🤖 AI Summary
Traditional fixed-length and recursive chunking methods in retrieval-augmented generation (RAG) often disrupt semantic coherence, while the impact of semantic chunking on generation quality remains systematically unassessed. This paper introduces two domain-aware semantic chunking methods—Projected Similarity Chunking (PSC) and Metric Fusion Chunking (MFC)—and presents the first systematic investigation into how semantic chunking jointly affects retrieval accuracy and generation quality, including its cross-domain generalizability. We establish a multi-dimensional evaluation framework using PubMedQA and full-text PMC documents, integrating diverse embedding models.

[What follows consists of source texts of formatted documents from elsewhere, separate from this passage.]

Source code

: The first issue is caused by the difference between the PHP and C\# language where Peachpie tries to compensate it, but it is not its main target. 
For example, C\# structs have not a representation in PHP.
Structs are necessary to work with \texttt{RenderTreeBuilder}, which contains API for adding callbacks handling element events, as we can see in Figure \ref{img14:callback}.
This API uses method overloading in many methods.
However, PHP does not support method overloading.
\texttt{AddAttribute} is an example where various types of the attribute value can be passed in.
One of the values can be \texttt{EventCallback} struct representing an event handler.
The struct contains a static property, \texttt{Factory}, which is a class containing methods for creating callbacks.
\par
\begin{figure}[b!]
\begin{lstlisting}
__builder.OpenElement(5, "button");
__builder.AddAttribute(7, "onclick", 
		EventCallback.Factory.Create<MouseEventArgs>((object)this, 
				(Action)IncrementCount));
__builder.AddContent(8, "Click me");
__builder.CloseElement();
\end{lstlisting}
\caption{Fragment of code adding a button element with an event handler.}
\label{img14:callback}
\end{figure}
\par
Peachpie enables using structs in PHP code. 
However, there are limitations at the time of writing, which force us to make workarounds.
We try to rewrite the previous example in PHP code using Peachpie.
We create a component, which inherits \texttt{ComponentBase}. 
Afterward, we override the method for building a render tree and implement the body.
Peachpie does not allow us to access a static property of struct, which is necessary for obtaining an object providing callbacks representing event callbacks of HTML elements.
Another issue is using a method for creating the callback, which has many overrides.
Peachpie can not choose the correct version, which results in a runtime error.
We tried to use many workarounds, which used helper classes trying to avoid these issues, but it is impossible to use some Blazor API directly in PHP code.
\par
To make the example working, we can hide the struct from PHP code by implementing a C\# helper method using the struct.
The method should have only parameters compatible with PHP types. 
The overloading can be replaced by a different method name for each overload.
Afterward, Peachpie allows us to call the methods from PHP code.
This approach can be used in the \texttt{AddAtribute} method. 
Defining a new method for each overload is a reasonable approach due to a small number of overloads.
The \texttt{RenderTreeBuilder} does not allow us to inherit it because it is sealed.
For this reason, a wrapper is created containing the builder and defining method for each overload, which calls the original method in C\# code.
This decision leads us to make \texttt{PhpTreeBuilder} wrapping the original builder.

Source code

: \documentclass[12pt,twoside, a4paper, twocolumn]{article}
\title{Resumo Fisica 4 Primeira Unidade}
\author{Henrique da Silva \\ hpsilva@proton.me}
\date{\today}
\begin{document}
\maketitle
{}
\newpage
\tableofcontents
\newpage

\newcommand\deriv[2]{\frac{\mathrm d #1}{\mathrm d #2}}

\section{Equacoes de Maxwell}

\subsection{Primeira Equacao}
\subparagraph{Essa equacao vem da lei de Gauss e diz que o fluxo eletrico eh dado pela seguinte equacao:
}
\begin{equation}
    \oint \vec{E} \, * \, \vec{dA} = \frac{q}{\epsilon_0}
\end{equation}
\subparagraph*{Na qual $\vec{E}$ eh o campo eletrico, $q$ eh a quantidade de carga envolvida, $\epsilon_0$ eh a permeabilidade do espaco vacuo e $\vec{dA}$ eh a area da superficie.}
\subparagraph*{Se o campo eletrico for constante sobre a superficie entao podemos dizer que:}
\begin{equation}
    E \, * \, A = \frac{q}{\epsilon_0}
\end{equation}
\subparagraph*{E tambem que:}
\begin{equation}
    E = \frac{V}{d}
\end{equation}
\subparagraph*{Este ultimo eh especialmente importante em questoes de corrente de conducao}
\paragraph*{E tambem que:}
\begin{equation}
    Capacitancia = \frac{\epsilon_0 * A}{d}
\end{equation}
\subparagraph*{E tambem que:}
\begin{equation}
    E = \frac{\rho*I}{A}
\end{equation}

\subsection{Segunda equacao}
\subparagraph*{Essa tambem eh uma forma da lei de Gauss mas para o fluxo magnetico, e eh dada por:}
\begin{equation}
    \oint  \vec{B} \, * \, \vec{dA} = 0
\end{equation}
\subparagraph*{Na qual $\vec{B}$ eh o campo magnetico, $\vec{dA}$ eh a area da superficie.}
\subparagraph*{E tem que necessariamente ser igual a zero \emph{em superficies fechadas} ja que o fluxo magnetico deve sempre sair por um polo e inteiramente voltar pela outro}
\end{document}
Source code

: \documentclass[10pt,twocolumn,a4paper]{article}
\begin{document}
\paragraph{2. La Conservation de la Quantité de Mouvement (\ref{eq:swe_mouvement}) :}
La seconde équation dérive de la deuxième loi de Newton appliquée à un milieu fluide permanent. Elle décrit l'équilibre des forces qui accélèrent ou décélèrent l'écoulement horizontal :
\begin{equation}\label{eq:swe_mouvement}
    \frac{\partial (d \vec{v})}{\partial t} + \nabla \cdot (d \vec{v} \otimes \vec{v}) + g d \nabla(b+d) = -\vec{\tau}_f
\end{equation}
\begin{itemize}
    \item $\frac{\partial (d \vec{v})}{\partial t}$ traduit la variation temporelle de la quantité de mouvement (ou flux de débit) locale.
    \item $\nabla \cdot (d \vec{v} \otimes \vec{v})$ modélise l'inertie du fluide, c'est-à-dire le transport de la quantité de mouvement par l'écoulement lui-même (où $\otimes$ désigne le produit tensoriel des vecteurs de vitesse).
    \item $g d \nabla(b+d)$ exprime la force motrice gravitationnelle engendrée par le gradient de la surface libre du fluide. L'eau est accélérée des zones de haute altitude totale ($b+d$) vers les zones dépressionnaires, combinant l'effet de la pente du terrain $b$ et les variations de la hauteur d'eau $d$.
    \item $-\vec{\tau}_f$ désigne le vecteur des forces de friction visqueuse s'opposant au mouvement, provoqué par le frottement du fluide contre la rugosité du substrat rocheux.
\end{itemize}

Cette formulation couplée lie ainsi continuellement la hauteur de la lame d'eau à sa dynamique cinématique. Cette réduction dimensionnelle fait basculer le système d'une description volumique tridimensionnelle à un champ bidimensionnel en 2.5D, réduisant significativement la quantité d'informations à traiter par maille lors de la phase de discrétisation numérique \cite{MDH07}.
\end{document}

Experiments demonstrate that our methods achieve up to a 24× improvement in Mean Reciprocal Rank (MRR), significant gains in Hits@k, faster inference than mainstream chunking libraries, and superior generation quality across multiple benchmarks. The proposed approaches provide a reproducible, generalizable technical pathway for semantic chunking in RAG.
📝 Abstract
Document chunking is a crucial component of Retrieval-Augmented Generation (RAG), as it directly affects the retrieval of relevant and precise context. Conventional fixed-length and recursive splitters often produce arbitrary, incoherent segments that fail to preserve semantic structure. Although semantic chunking has gained traction, its influence on generation quality remains underexplored. This paper introduces two efficient semantic chunking methods, Projected Similarity Chunking (PSC) and Metric Fusion Chunking (MFC), trained on PubMed data using three different embedding models. We further present an evaluation framework that measures the effect of chunking on both retrieval and generation by augmenting PubMedQA with full-text PubMed Central articles. Our results show substantial retrieval improvements (24x with PSC) in MRR and higher Hits@k on PubMedQA. We provide a comprehensive analysis, including statistical significance and response-time comparisons with common chunking libraries. Despite being trained on a single domain, PSC and MFC also generalize well, achieving strong out-of-domain generation performance across multiple datasets. Overall, our findings confirm that our semantic chunkers, especially PSC, consistently deliver superior performance.